Directions for this task:
Would you reproduce exactly the lines below from the one holding "- 测试接口：**测试api性能和功能**" through the one holding "OK - check on", inclusive, and no others?

Source records:
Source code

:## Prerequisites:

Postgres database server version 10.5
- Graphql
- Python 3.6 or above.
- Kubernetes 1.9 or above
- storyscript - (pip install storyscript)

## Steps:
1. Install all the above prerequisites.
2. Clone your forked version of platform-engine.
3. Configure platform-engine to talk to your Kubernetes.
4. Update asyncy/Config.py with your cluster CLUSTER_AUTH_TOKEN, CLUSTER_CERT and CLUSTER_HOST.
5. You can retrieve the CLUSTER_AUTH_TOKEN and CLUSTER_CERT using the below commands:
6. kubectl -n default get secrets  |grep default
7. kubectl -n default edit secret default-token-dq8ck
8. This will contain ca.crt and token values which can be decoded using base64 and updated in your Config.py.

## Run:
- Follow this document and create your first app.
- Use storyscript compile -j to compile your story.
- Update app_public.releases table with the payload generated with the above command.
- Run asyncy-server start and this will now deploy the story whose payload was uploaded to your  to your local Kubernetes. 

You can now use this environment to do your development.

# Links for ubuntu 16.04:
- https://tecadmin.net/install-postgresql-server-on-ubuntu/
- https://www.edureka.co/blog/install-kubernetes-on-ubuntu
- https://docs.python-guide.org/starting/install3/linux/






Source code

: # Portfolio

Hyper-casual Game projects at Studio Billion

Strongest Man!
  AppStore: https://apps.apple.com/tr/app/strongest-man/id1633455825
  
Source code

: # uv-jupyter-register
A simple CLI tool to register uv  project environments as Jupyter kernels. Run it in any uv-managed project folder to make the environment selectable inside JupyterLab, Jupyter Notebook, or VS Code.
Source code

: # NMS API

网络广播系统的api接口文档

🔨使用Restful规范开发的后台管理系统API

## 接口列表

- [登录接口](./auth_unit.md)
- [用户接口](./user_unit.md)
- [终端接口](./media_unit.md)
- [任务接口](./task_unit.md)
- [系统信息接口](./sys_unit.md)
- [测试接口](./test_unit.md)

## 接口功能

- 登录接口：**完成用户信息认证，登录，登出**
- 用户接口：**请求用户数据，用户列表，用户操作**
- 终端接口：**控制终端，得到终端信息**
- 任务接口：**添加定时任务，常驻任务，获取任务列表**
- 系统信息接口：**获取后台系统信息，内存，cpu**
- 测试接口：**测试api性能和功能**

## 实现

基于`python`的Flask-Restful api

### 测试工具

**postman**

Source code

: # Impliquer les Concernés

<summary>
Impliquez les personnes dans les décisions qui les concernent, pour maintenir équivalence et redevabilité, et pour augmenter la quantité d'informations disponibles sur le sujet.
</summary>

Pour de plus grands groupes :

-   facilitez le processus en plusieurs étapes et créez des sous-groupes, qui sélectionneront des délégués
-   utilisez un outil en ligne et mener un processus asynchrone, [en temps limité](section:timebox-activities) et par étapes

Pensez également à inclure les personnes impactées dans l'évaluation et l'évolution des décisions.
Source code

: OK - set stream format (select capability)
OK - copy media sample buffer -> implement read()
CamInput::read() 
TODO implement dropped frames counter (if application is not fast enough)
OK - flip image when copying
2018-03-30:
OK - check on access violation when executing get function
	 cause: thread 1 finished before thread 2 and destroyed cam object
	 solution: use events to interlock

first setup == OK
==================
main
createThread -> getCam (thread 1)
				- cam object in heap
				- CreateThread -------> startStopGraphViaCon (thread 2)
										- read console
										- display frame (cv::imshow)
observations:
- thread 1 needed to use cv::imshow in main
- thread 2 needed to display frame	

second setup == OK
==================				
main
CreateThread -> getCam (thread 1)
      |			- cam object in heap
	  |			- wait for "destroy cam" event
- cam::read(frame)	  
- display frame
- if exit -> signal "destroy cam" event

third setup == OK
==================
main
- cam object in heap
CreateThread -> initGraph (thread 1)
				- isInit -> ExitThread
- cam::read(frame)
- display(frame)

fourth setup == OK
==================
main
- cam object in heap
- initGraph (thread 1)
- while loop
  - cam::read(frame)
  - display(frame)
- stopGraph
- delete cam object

* * *

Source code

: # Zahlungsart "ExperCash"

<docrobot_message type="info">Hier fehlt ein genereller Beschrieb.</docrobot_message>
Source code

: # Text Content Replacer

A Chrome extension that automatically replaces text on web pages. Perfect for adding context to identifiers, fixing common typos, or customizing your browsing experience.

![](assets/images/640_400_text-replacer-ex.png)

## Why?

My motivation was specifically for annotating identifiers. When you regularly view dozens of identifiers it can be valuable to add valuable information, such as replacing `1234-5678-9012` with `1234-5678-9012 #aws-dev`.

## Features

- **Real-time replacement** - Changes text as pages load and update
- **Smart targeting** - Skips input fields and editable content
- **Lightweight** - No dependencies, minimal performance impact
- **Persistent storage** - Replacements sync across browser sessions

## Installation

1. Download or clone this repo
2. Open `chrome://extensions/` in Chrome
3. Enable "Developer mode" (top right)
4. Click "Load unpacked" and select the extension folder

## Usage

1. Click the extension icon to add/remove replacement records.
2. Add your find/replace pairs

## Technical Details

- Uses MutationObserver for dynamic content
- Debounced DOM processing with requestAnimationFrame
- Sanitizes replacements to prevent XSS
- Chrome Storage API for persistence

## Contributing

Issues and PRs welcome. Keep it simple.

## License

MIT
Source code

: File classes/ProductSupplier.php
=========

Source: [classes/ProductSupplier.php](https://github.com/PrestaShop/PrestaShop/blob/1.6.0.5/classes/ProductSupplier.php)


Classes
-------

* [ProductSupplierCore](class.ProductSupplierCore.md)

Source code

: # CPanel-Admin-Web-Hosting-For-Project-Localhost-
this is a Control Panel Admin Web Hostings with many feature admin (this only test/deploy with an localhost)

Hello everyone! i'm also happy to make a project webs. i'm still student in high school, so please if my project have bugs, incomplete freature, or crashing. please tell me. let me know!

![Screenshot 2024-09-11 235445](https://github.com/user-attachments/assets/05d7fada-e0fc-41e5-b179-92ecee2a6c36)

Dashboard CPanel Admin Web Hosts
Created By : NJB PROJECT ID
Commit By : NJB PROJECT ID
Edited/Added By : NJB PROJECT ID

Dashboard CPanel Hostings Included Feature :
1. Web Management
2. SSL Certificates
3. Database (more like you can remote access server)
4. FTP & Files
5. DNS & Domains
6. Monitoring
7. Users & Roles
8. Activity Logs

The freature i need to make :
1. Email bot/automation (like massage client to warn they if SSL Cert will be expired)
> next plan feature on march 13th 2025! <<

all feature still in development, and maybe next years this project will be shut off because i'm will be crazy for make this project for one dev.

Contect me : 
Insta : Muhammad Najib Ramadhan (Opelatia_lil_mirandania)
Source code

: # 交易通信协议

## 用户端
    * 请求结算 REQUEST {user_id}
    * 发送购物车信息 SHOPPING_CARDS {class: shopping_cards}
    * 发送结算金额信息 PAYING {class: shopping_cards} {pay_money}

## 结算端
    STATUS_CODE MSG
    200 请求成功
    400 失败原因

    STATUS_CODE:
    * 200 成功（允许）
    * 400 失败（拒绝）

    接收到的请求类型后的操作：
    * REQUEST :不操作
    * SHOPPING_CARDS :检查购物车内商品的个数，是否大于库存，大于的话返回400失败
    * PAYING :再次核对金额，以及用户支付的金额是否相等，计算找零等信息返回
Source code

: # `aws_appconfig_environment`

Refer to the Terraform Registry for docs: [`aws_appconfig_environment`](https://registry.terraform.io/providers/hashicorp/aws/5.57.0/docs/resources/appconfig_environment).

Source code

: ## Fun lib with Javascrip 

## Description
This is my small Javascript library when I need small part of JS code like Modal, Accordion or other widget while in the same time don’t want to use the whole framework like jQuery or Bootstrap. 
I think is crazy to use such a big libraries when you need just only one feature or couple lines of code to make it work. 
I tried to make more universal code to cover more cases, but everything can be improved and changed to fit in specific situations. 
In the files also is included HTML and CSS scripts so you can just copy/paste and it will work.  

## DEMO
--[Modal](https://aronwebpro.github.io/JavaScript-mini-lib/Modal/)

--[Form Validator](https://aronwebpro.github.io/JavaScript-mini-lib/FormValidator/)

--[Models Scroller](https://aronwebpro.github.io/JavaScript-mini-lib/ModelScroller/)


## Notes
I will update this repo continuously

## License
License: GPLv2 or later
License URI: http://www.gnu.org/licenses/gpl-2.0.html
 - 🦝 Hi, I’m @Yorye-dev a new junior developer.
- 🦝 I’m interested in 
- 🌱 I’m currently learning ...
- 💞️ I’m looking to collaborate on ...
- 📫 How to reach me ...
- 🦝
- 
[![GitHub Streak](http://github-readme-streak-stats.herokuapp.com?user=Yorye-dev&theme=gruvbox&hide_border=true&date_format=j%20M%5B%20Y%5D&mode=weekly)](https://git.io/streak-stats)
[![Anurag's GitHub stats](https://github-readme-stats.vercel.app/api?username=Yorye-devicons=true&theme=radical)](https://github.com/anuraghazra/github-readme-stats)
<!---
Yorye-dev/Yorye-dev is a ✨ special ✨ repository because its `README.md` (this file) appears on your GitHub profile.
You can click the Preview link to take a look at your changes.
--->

Your response:
- 测试接口：**测试api性能和功能**

## 实现

基于`python`的Flask-Restful api

### 测试工具

**postman**

Source code

: # Impliquer les Concernés

<summary>
Impliquez les personnes dans les décisions qui les concernent, pour maintenir équivalence et redevabilité, et pour augmenter la quantité d'informations disponibles sur le sujet.
</summary>

Pour de plus grands groupes :

-   facilitez le processus en plusieurs étapes et créez des sous-groupes, qui sélectionneront des délégués
-   utilisez un outil en ligne et mener un processus asynchrone, [en temps limité](section:timebox-activities) et par étapes

Pensez également à inclure les personnes impactées dans l'évaluation et l'évolution des décisions.
Source code

: OK - set stream format (select capability)
OK - copy media sample buffer -> implement read()
CamInput::read() 
TODO implement dropped frames counter (if application is not fast enough)
OK - flip image when copying
2018-03-30:
OK - check on access violation when executing get function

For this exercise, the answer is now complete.